Wang, S., Clemmons, A., Strader, C., Bayne, M.
Biochemistry 1998 v.37 no.26 pp. 9528-9535
Chinese hamsters, G-protein coupled receptors, animal ovaries, binding sites, flow cytometry, fluorescein, fluorescence, hydrophilicity, hydrophobic bonding, hydrophobicity, ligands, neuropeptides, plasma membrane, rats, sucrose
Galanin is a neuropeptide that activates specific receptors to modulate several physiological functions including food intake, nociception, and learning and memory. The molecular nature of the interaction between galanin and its receptors and the fate of the galanin/receptor complex after the binding event are not understood. A fluorescein-N-galanin (F-Gal) was generated to measure the interaction between galanin and rat GalR1 galanin receptor (rGalR1) and rGalR1-mediated ligand internalization using flow cytometry in transfected Chinese hamster ovary (CHO) cells. Like, galanin, bound rGalR1 with high affinity and stimulated intracellular signaling events. Fluorescence quenching by soluble KI of rGalR1-bound F-Gal revealed a highly protected environment around the fluorescein, suggesting that the N-terminal portion of galanin, which constitutes the binding site of galanin for the receptor, binds to a protected hydrophobic binding pocket within the receptor. Exposure to F-Gal stimulated rapid (t1,2 approximately 10 min) and extensive (78%) internalization of surface F-Gal into rGalR1/CHO cells at 37 degrees C but not at 0 degrees C. In addition, the internalization did not occur in parental CHO cells at either 0 or 37 degrees C and was inhibited by addition of 0.25 M sucrose in the medium, indicating a GalR1-mediated energy-requiring endocytic process.
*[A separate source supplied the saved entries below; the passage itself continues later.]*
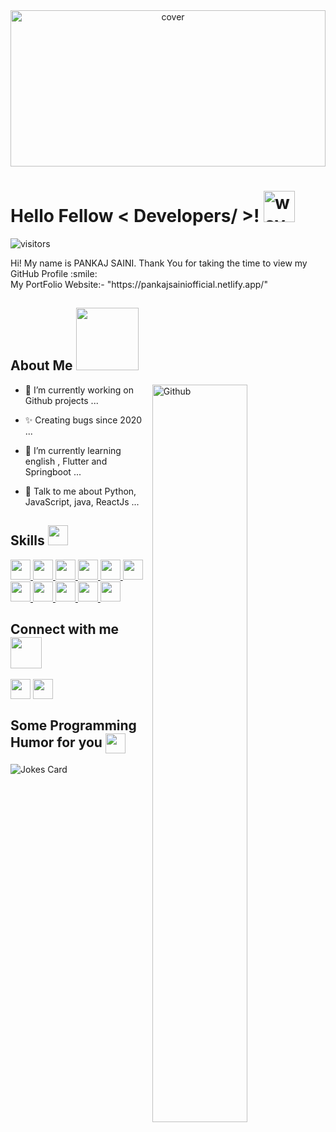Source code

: 
<div align="center">
<img width="100%" height = "250px" src="https://images.unsplash.com/photo-1605379399642-870262d3d051?ixlib=rb-4.0.3&ixid=M3wxMjA3fDB8MHxwaG90by1wYWdlfHx8fGVufDB8fHx8fA%3D%3D&auto=format&fit=crop&w=1812&q=80" alt="cover" />
</div>

<h1> Hello Fellow < Developers/ >! <img src="https://raw.githubusercontent.com/pankajsainiofficial/IMAGES/main/wave.gif" width="50px" height="50px" alt="wave file"></h1>
<p align='center'>

![visitors](https://api.visitorbadge.io/api/VisitorHit?user=pankajsainiofficial&repo=github-visitors-badge&countColor=%237B1E7A)


</p>
<div size='20px'> Hi! My name is PANKAJ SAINI. Thank You for taking the time to view my GitHub Profile :smile: 
</div>

<div size='20px'> My PortFolio Website:- "https://pankajsainiofficial.netlify.app/"</div>

<h2> About Me <img src="https://raw.githubusercontent.com/pankajsainiofficial/IMAGES/main/eatSleepCodeRepeat.gif" width = 100px height='100px'></h2>

<img width="55%" align="right" alt="Github" src=" https://raw.githubusercontent.com/pankajsainiofficial/IMAGES/main/git-header.svg" />


- 🔭 I’m currently working on Github projects ...

- ✨ Creating bugs since 2020 ...

- 🌱 I’m currently learning english , Flutter and Springboot ... 

- 💬 Talk to me about Python, JavaScript, java, ReactJs ...

<h2> Skills <img src = " https://raw.githubusercontent.com/pankajsainiofficial/IMAGES/main/code.gif" width = 32px height=32px> </h2>
<a href= https://github.com/https://github.com/pankajsainiofficial?tab=repositories&q=&type=&language=python&sort= > <img width ='32px' height='32px' src ='https://raw.githubusercontent.com/pankajsainiofficial/IMAGES/main/python.svg'> </a>
<a href= https://github.com/https://github.com/pankajsainiofficial?tab=repositories&q=&type=&language=reactjs&sort= > <img width ='32px' height='32px' src ='https://raw.githubusercontent.com/pankajsainiofficial/IMAGES/main/reactjs.svg'> </a>
<a href= https://github.com/https://github.com/pankajsainiofficial?tab=repositories&q=&type=&language=javascript&sort= > <img width ='32px' height='32px' src ='https://raw.githubusercontent.com/pankajsainiofficial/IMAGES/main/javascript.svg'> </a>
<a href= https://github.com/https://github.com/pankajsainiofficial?tab=repositories&q=&type=&language=c&sort= > <img width ='32px' height='32px' src ='https://raw.githubusercontent.com/pankajsainiofficial/IMAGES/main/c.svg'> </a>
<a href= https://github.com/https://github.com/pankajsainiofficial?tab=repositories&q=&type=&language=html&sort= > <img width ='32px' height='32px' src ='https://raw.githubusercontent.com/pankajsainiofficial/IMAGES/main/html.svg'> </a>
<a href= https://github.com/https://github.com/pankajsainiofficial?tab=repositories&q=&type=&language=css&sort= > <img width ='32px' height='32px' src ='https://raw.githubusercontent.com/pankajsainiofficial/IMAGES/main/css.svg'> </a>
<a href= https://github.com/https://github.com/pankajsainiofficial?tab=repositories&q=&type=&language=java&sort= > <img width ='32px' height='32px' src ='https://raw.githubusercontent.com/pankajsainiofficial/IMAGES/main/java.svg'> </a>
<a href= https://github.com/https://github.com/pankajsainiofficial?tab=repositories&q=&type=&language=django&sort= > <img width ='32px' height='32px' src ='https://raw.githubusercontent.com/pankajsainiofficial/IMAGES/main/django.svg'> </a>
<a href= https://github.com/https://github.com/pankajsainiofficial?tab=repositories&q=&type=&language=android&sort= > <img width ='32px' height='32px' src ='https://raw.githubusercontent.com/pankajsainiofficial/IMAGES/main/android.svg'> </a>
<a href= https://github.com/https://github.com/pankajsainiofficial?tab=repositories&q=&type=&language=php&sort= > <img style = "color : red" width ='32px' height='32px' src ='https://raw.githubusercontent.com/pankajsainiofficial/IMAGES/main/php.svg'> </a>
<a href= https://github.com/https://github.com/pankajsainiofficial?tab=repositories&q=&type=&language=mysql&sort= > <img width ='32px' height='32px' src ='https://raw.githubusercontent.com/pankajsainiofficial/IMAGES/main/mysql.svg'> </a>


<h2> Connect with me <img src='https://raw.githubusercontent.com/pankajsainiofficial/IMAGES/main/handShake.gif' width="50px" height=50px> </h2>
<a href = 'https://www.linkedin.com/in/https://www.linkedin.com/in/pankajsainiofficial/'> <img width = '32px' align= 'center' src="https://raw.githubusercontent.com/pankajsainiofficial/IMAGES/main/linked-in-alt.svg"/></a> 
<a href = 'https://www.github.com/https://github.com/pankajsainiofficial'> <img width = '32px' align= 'center' src="https://raw.githubusercontent.com/pankajsainiofficial/IMAGES/main/github.svg"/></a> 


<h2> Some Programming Humor for you <img align ='center' src='https://raw.githubusercontent.com/pankajsainiofficial/IMAGES/main/winkFace.gif' width = '32px' height= '32px'></h2>

![Jokes Card](https://readme-jokes.vercel.app/api?theme=default)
These results revealed a hydrophobic interaction between galanin and the GalR1 receptor, which is in contrast to those of other G protein-coupled receptors that mainly require hydrophilic interaction with their peptide ligands near or outside the plasma membrane surface, and illustrated that the initial binding interaction is followed by rapid cellular internalization of the agonist/GalR1 complex.